Basically what strikes when looking at the recent sell off from 1,125 down to 1,006 is that EURUSD actually moved up during that period. One could say it's just a break in correlation, no big deal. I beg to differ. The last sell off occured because data was bad, and that made those who doubted realize that the top in economic activity is in and we are now rolling over. That is contrarily to the previous sell-off which was due to credit deterioration. Now a bad credit market always comes with a squeeze in USD funding which puts a bid behind the currency. Thus when I saw the lack of correlation between equities selling off and EURUSD, I immediately called a friend who happens to be a very smart credit trader who confirmed that credit was drastically outperforming equities during the move.
This is what bothered me in terms of the bear case. We have all the seeds for a proper credit collapse, we get the economic roll-over which is what will invariably trigger the refinancing difficulties and possibly defaults, and all of a sudden credit rallies.
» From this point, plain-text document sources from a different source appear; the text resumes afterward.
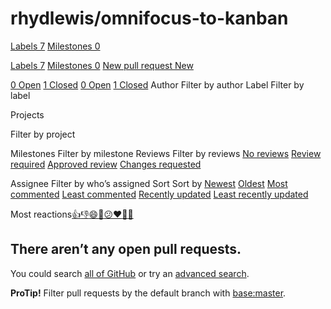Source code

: # rhydlewis/omnifocus-to-kanban

 [Labels 7](https://github.com/rhydlewis/omnifocus-to-kanban/labels) [Milestones 0](https://github.com/rhydlewis/omnifocus-to-kanban/milestones)

 [Labels 7](https://github.com/rhydlewis/omnifocus-to-kanban/labels) [Milestones 0](https://github.com/rhydlewis/omnifocus-to-kanban/milestones) [New pull request New](https://github.com/rhydlewis/omnifocus-to-kanban/compare)

 [0 Open](https://github.com/rhydlewis/omnifocus-to-kanban/issues?q=is%3Aopen+is%3Apr) [1 Closed](https://github.com/rhydlewis/omnifocus-to-kanban/issues?q=is%3Apr+is%3Aclosed) [0 Open](https://github.com/rhydlewis/omnifocus-to-kanban/issues?q=is%3Aopen+is%3Apr) [1 Closed](https://github.com/rhydlewis/omnifocus-to-kanban/issues?q=is%3Apr+is%3Aclosed) Author Filter by author Label Filter by label

 Projects

 Filter by project

 Milestones Filter by milestone Reviews Filter by reviews [No reviews](https://github.com/rhydlewis/omnifocus-to-kanban/issues?q=is%3Apr+is%3Aopen+review%3Anone) [Review required](https://github.com/rhydlewis/omnifocus-to-kanban/issues?q=is%3Apr+is%3Aopen+review%3Arequired) [Approved review](https://github.com/rhydlewis/omnifocus-to-kanban/issues?q=is%3Apr+is%3Aopen+review%3Aapproved) [Changes requested](https://github.com/rhydlewis/omnifocus-to-kanban/issues?q=is%3Apr+is%3Aopen+review%3Achanges-requested)

 Assignee Filter by who’s assigned Sort Sort by [Newest](https://github.com/rhydlewis/omnifocus-to-kanban/issues?q=is%3Aopen+is%3Apr) [Oldest](https://github.com/rhydlewis/omnifocus-to-kanban/issues?q=is%3Apr+is%3Aopen+sort%3Acreated-asc) [Most commented](https://github.com/rhydlewis/omnifocus-to-kanban/issues?q=is%3Apr+is%3Aopen+sort%3Acomments-desc) [Least commented](https://github.com/rhydlewis/omnifocus-to-kanban/issues?q=is%3Apr+is%3Aopen+sort%3Acomments-asc) [Recently updated](https://github.com/rhydlewis/omnifocus-to-kanban/issues?q=is%3Apr+is%3Aopen+sort%3Aupdated-desc) [Least recently updated](https://github.com/rhydlewis/omnifocus-to-kanban/issues?q=is%3Apr+is%3Aopen+sort%3Aupdated-asc)

Most reactions[👍](https://github.com/rhydlewis/omnifocus-to-kanban/issues?q=is%3Apr+is%3Aopen+sort%3Areactions-%2B1-desc)[👎](https://github.com/rhydlewis/omnifocus-to-kanban/issues?q=is%3Apr+is%3Aopen+sort%3Areactions--1-desc)[😄](https://github.com/rhydlewis/omnifocus-to-kanban/issues?q=is%3Apr+is%3Aopen+sort%3Areactions-smile-desc)[🎉](https://github.com/rhydlewis/omnifocus-to-kanban/issues?q=is%3Apr+is%3Aopen+sort%3Areactions-tada-desc)[😕](https://github.com/rhydlewis/omnifocus-to-kanban/issues?q=is%3Apr+is%3Aopen+sort%3Areactions-thinking_face-desc)[❤️](https://github.com/rhydlewis/omnifocus-to-kanban/issues?q=is%3Apr+is%3Aopen+sort%3Areactions-heart-desc)[🚀](https://github.com/rhydlewis/omnifocus-to-kanban/issues?q=is%3Apr+is%3Aopen+sort%3Areactions-rocket-desc)[👀](https://github.com/rhydlewis/omnifocus-to-kanban/issues?q=is%3Apr+is%3Aopen+sort%3Areactions-eyes-desc)

## There aren’t any open pull requests.

You could search [all of GitHub](https://github.com/search) or try an [advanced search](https://github.com/search/advanced).

**ProTip!** Filter pull requests by the default branch with [base:master](https://github.com/rhydlewis/omnifocus-to-kanban/issues?q=is%3Apr+is%3Aopen+base%3Amaster).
I feel a bit cheated. Clearly it cannot be the European stress test giving investors confidence, they can't possibly be that stupid. The test is made to be passed obviously so it's a farce "a la Geitner". However this is were talking to money market insiders helps. The last few weeks there have been a whole bunch of puttable CDs being issued by European banks, and overall apparently that has given money markets some confidence and money is being put to work. That also explains why people have been buying EDU0 99.50 and 99.625 calls or the future outright, a thawing of the funding market would clearly lead to lower Libor, and the Fed which had started pulling liquidity away has basically stopped with global liquidity indicators showing signs that cash has been added to the system. Those puttable securities allow money market funds to treat it as a trade of maturity the put notice, rather than the full duration of the CD is the option is not exercised: you basically get a 1Y rate for a 7 day deal yeeeehhaaaaw! So Money Funds love it, and even though the banks don't get credit for full duration liquidity but instead liquidity that has the put notice as duration, it allows them to fund themselves. No wonder European banks love it too. It then makes complete sense to see EURUSD doing a bit better even when stocks sell-off, and we get compressing swap spreads and lower vol as well (helped by both selling of the optionality by money market funds who only really care about going around their new SEC regulation not buying options, and a slew of agency issuance being digested).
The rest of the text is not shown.